Pictures paired with source code
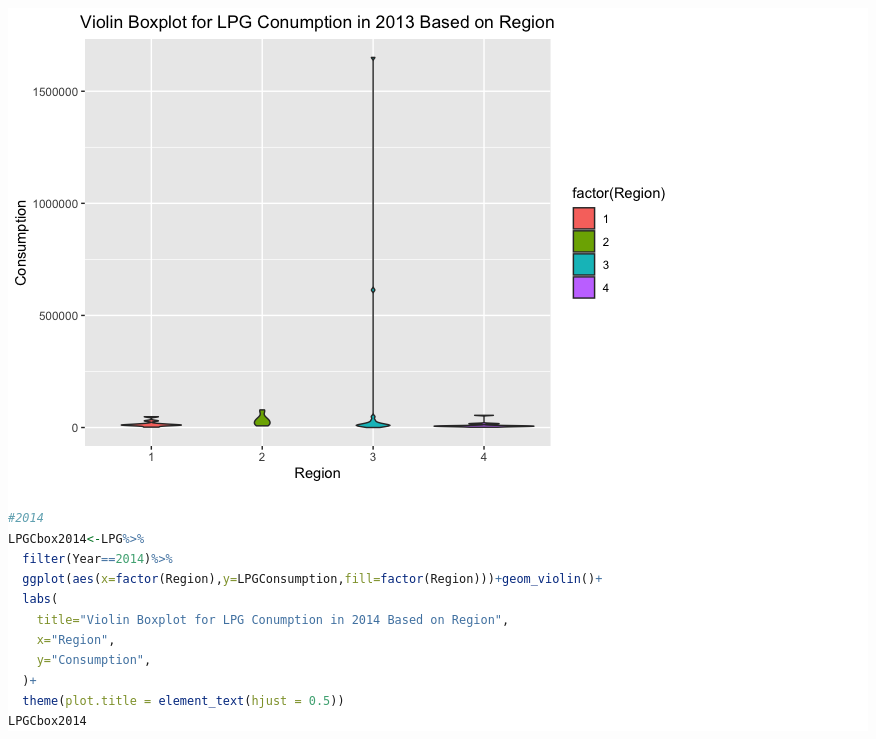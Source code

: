 ![](Eda_Final_LPG_Peter_files/figure-gfm/unnamed-chunk-8-5.png)

``` r
#2014
LPGCbox2014<-LPG%>%
  filter(Year==2014)%>%
  ggplot(aes(x=factor(Region),y=LPGConsumption,fill=factor(Region)))+geom_violin()+
  labs(
    title="Violin Boxplot for LPG Conumption in 2014 Based on Region",
    x="Region",
    y="Consumption",
  )+
  theme(plot.title = element_text(hjust = 0.5))
LPGCbox2014
```
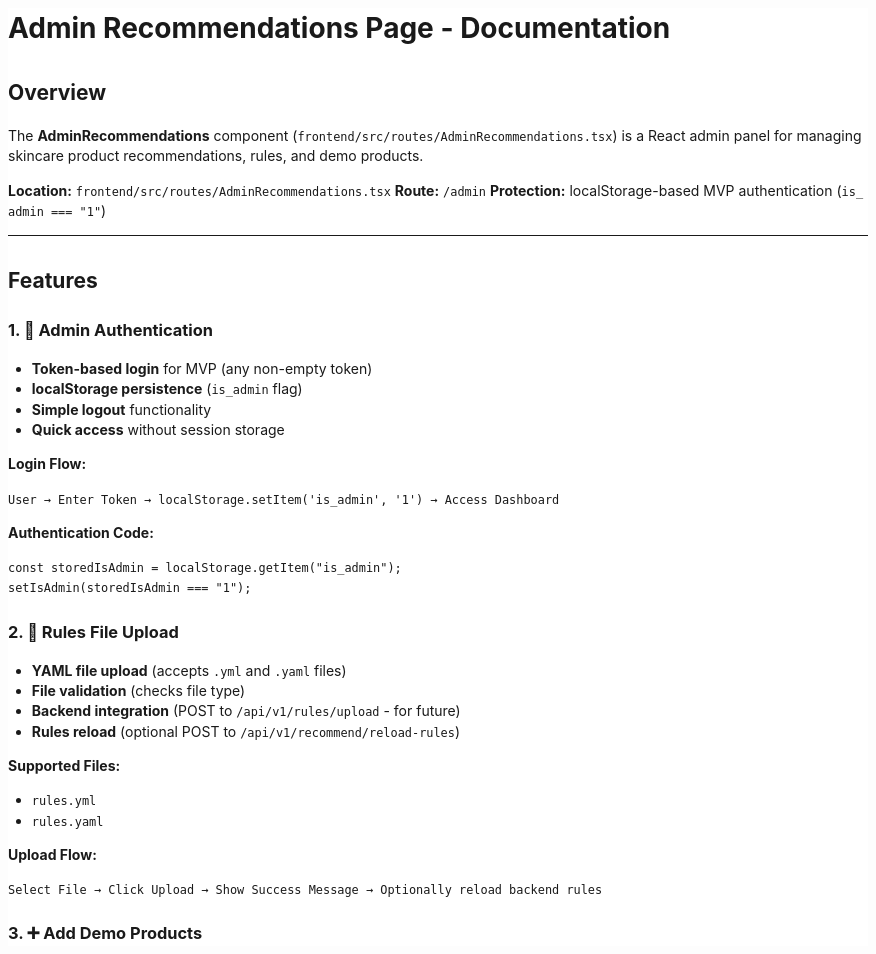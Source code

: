 # Admin Recommendations Page - Documentation

## Overview

The **AdminRecommendations** component (`frontend/src/routes/AdminRecommendations.tsx`) is a React admin panel for managing skincare product recommendations, rules, and demo products.

**Location:** `frontend/src/routes/AdminRecommendations.tsx`
**Route:** `/admin`
**Protection:** localStorage-based MVP authentication (`is_admin === "1"`)

---

## Features

### 1. 🔐 Admin Authentication

- **Token-based login** for MVP (any non-empty token)
- **localStorage persistence** (`is_admin` flag)
- **Simple logout** functionality
- **Quick access** without session storage

**Login Flow:**

```
User → Enter Token → localStorage.setItem('is_admin', '1') → Access Dashboard
```

**Authentication Code:**

```tsx
const storedIsAdmin = localStorage.getItem("is_admin");
setIsAdmin(storedIsAdmin === "1");
```

### 2. 📁 Rules File Upload

- **YAML file upload** (accepts `.yml` and `.yaml` files)
- **File validation** (checks file type)
- **Backend integration** (POST to `/api/v1/rules/upload` - for future)
- **Rules reload** (optional POST to `/api/v1/recommend/reload-rules`)

**Supported Files:**

- `rules.yml`
- `rules.yaml`

**Upload Flow:**

```
Select File → Click Upload → Show Success Message → Optionally reload backend rules
```

### 3. ➕ Add Demo Products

## [Work to complete]
Each entry above must come back exactly as written. Drop the images.

## [Expected answer]
Source code

: ![](Eda_Final_LPG_Peter_files/figure-gfm/unnamed-chunk-8-5.png)

``` r
#2014
LPGCbox2014<-LPG%>%
  filter(Year==2014)%>%
  ggplot(aes(x=factor(Region),y=LPGConsumption,fill=factor(Region)))+geom_violin()+
  labs(
    title="Violin Boxplot for LPG Conumption in 2014 Based on Region",
    x="Region",
    y="Consumption",
  )+
  theme(plot.title = element_text(hjust = 0.5))
LPGCbox2014
```
Source code

: # Admin Recommendations Page - Documentation

## Overview

The **AdminRecommendations** component (`frontend/src/routes/AdminRecommendations.tsx`) is a React admin panel for managing skincare product recommendations, rules, and demo products.

**Location:** `frontend/src/routes/AdminRecommendations.tsx`
**Route:** `/admin`
**Protection:** localStorage-based MVP authentication (`is_admin === "1"`)

---

## Features

### 1. 🔐 Admin Authentication

- **Token-based login** for MVP (any non-empty token)
- **localStorage persistence** (`is_admin` flag)
- **Simple logout** functionality
- **Quick access** without session storage

**Login Flow:**

```
User → Enter Token → localStorage.setItem('is_admin', '1') → Access Dashboard
```

**Authentication Code:**

```tsx
const storedIsAdmin = localStorage.getItem("is_admin");
setIsAdmin(storedIsAdmin === "1");
```

### 2. 📁 Rules File Upload

- **YAML file upload** (accepts `.yml` and `.yaml` files)
- **File validation** (checks file type)
- **Backend integration** (POST to `/api/v1/rules/upload` - for future)
- **Rules reload** (optional POST to `/api/v1/recommend/reload-rules`)

**Supported Files:**

- `rules.yml`
- `rules.yaml`

**Upload Flow:**

```
Select File → Click Upload → Show Success Message → Optionally reload backend rules
```

### 3. ➕ Add Demo Products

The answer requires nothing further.